= Beginning of Section =

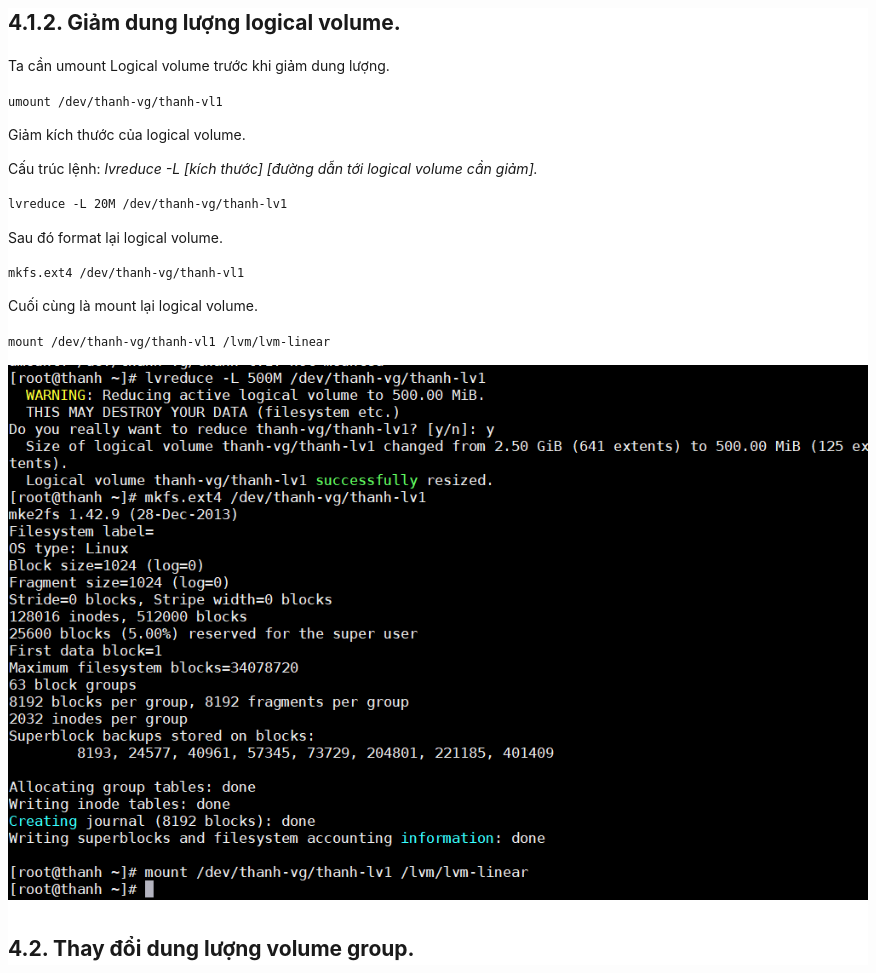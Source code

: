  <a name="4.1.2"></a>
## 4.1.2. Giảm dung lượng logical volume.
Ta cần umount Logical volume trước khi giảm dung lượng.
```
umount /dev/thanh-vg/thanh-vl1
```
Giảm kích thước của logical volume.

Cấu trúc lệnh: *lvreduce -L [kích thước] [đường dẫn tới logical volume cần giảm].*
```
lvreduce -L 20M /dev/thanh-vg/thanh-lv1
```


Sau đó format lại logical volume.
```   
mkfs.ext4 /dev/thanh-vg/thanh-vl1
```
Cuối cùng là mount lại logical volume.
```
mount /dev/thanh-vg/thanh-vl1 /lvm/lvm-linear
```
![](anhlvm/anh12.png)

<a name="4.2"></a>
## 4.2. Thay đổi dung lượng volume group.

= End of Section =

TASK PROMPT:
List every line above that contains the word "thước".

WRITTEN RESPONSE:
Giảm kích thước của logical volume.
Cấu trúc lệnh: *lvreduce -L [kích thước] [đường dẫn tới logical volume cần giảm].*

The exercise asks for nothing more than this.